▶ **WHAT THE TASK ASKS**: Go through the entries and set each one down exactly.

▶ **PROVIDED DATA**:
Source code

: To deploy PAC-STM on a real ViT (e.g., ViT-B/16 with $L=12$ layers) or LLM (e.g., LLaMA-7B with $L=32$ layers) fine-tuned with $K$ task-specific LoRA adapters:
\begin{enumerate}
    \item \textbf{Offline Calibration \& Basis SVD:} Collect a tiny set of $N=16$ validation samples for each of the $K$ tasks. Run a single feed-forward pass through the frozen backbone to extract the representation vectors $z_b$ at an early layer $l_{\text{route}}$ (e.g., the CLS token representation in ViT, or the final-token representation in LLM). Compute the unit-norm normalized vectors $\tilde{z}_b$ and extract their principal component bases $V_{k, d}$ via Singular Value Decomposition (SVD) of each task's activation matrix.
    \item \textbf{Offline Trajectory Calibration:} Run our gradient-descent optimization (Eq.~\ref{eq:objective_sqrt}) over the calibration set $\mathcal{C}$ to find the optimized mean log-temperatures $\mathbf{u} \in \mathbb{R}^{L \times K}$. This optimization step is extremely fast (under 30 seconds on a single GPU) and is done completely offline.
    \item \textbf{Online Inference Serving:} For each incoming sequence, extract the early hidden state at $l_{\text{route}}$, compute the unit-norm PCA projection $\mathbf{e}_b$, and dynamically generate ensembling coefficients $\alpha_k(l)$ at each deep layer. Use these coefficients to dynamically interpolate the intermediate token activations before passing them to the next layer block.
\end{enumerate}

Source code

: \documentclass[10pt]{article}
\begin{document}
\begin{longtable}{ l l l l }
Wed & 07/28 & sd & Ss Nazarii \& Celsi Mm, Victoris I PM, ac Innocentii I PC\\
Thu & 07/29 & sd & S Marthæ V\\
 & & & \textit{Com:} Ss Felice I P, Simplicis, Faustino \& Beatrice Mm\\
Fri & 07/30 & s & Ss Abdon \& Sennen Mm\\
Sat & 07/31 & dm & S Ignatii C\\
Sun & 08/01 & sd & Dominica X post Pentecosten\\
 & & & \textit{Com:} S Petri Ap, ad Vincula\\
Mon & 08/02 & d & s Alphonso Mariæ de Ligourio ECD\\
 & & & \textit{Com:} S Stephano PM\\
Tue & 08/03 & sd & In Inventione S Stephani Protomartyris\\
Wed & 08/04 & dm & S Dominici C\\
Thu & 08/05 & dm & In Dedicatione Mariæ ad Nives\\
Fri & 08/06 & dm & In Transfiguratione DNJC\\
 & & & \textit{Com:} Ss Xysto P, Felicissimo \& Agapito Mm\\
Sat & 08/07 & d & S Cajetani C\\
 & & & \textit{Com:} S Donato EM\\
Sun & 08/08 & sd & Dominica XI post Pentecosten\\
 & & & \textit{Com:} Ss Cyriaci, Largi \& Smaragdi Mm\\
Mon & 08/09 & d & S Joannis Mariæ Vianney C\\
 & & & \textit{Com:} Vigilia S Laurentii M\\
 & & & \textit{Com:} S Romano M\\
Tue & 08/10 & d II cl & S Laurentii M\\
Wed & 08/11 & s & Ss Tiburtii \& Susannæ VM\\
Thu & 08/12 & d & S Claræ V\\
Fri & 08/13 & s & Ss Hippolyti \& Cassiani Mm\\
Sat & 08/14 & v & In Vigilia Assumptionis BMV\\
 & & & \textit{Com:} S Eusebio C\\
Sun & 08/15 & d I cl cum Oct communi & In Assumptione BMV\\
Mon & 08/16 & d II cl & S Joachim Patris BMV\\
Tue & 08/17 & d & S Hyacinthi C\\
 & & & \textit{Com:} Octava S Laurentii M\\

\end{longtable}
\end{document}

▶ **COMPLETED EXERCISE**:
Source code

: To deploy PAC-STM on a real ViT (e.g., ViT-B/16 with $L=12$ layers) or LLM (e.g., LLaMA-7B with $L=32$ layers) fine-tuned with $K$ task-specific LoRA adapters:
\begin{enumerate}
    \item \textbf{Offline Calibration \& Basis SVD:} Collect a tiny set of $N=16$ validation samples for each of the $K$ tasks. Run a single feed-forward pass through the frozen backbone to extract the representation vectors $z_b$ at an early layer $l_{\text{route}}$ (e.g., the CLS token representation in ViT, or the final-token representation in LLM). Compute the unit-norm normalized vectors $\tilde{z}_b$ and extract their principal component bases $V_{k, d}$ via Singular Value Decomposition (SVD) of each task's activation matrix.
    \item \textbf{Offline Trajectory Calibration:} Run our gradient-descent optimization (Eq.~\ref{eq:objective_sqrt}) over the calibration set $\mathcal{C}$ to find the optimized mean log-temperatures $\mathbf{u} \in \mathbb{R}^{L \times K}$. This optimization step is extremely fast (under 30 seconds on a single GPU) and is done completely offline.
    \item \textbf{Online Inference Serving:} For each incoming sequence, extract the early hidden state at $l_{\text{route}}$, compute the unit-norm PCA projection $\mathbf{e}_b$, and dynamically generate ensembling coefficients $\alpha_k(l)$ at each deep layer. Use these coefficients to dynamically interpolate the intermediate token activations before passing them to the next layer block.
\end{enumerate}

Source code

: \documentclass[10pt]{article}
\begin{document}
\begin{longtable}{ l l l l }
Wed & 07/28 & sd & Ss Nazarii \& Celsi Mm, Victoris I PM, ac Innocentii I PC\\
Thu & 07/29 & sd & S Marthæ V\\
 & & & \textit{Com:} Ss Felice I P, Simplicis, Faustino \& Beatrice Mm\\
Fri & 07/30 & s & Ss Abdon \& Sennen Mm\\
Sat & 07/31 & dm & S Ignatii C\\
Sun & 08/01 & sd & Dominica X post Pentecosten\\
 & & & \textit{Com:} S Petri Ap, ad Vincula\\
Mon & 08/02 & d & s Alphonso Mariæ de Ligourio ECD\\
 & & & \textit{Com:} S Stephano PM\\
Tue & 08/03 & sd & In Inventione S Stephani Protomartyris\\
Wed & 08/04 & dm & S Dominici C\\
Thu & 08/05 & dm & In Dedicatione Mariæ ad Nives\\
Fri & 08/06 & dm & In Transfiguratione DNJC\\
 & & & \textit{Com:} Ss Xysto P, Felicissimo \& Agapito Mm\\
Sat & 08/07 & d & S Cajetani C\\
 & & & \textit{Com:} S Donato EM\\
Sun & 08/08 & sd & Dominica XI post Pentecosten\\
 & & & \textit{Com:} Ss Cyriaci, Largi \& Smaragdi Mm\\
Mon & 08/09 & d & S Joannis Mariæ Vianney C\\
 & & & \textit{Com:} Vigilia S Laurentii M\\
 & & & \textit{Com:} S Romano M\\
Tue & 08/10 & d II cl & S Laurentii M\\
Wed & 08/11 & s & Ss Tiburtii \& Susannæ VM\\
Thu & 08/12 & d & S Claræ V\\
Fri & 08/13 & s & Ss Hippolyti \& Cassiani Mm\\
Sat & 08/14 & v & In Vigilia Assumptionis BMV\\
 & & & \textit{Com:} S Eusebio C\\
Sun & 08/15 & d I cl cum Oct communi & In Assumptione BMV\\
Mon & 08/16 & d II cl & S Joachim Patris BMV\\
Tue & 08/17 & d & S Hyacinthi C\\
 & & & \textit{Com:} Octava S Laurentii M\\

\end{longtable}
\end{document}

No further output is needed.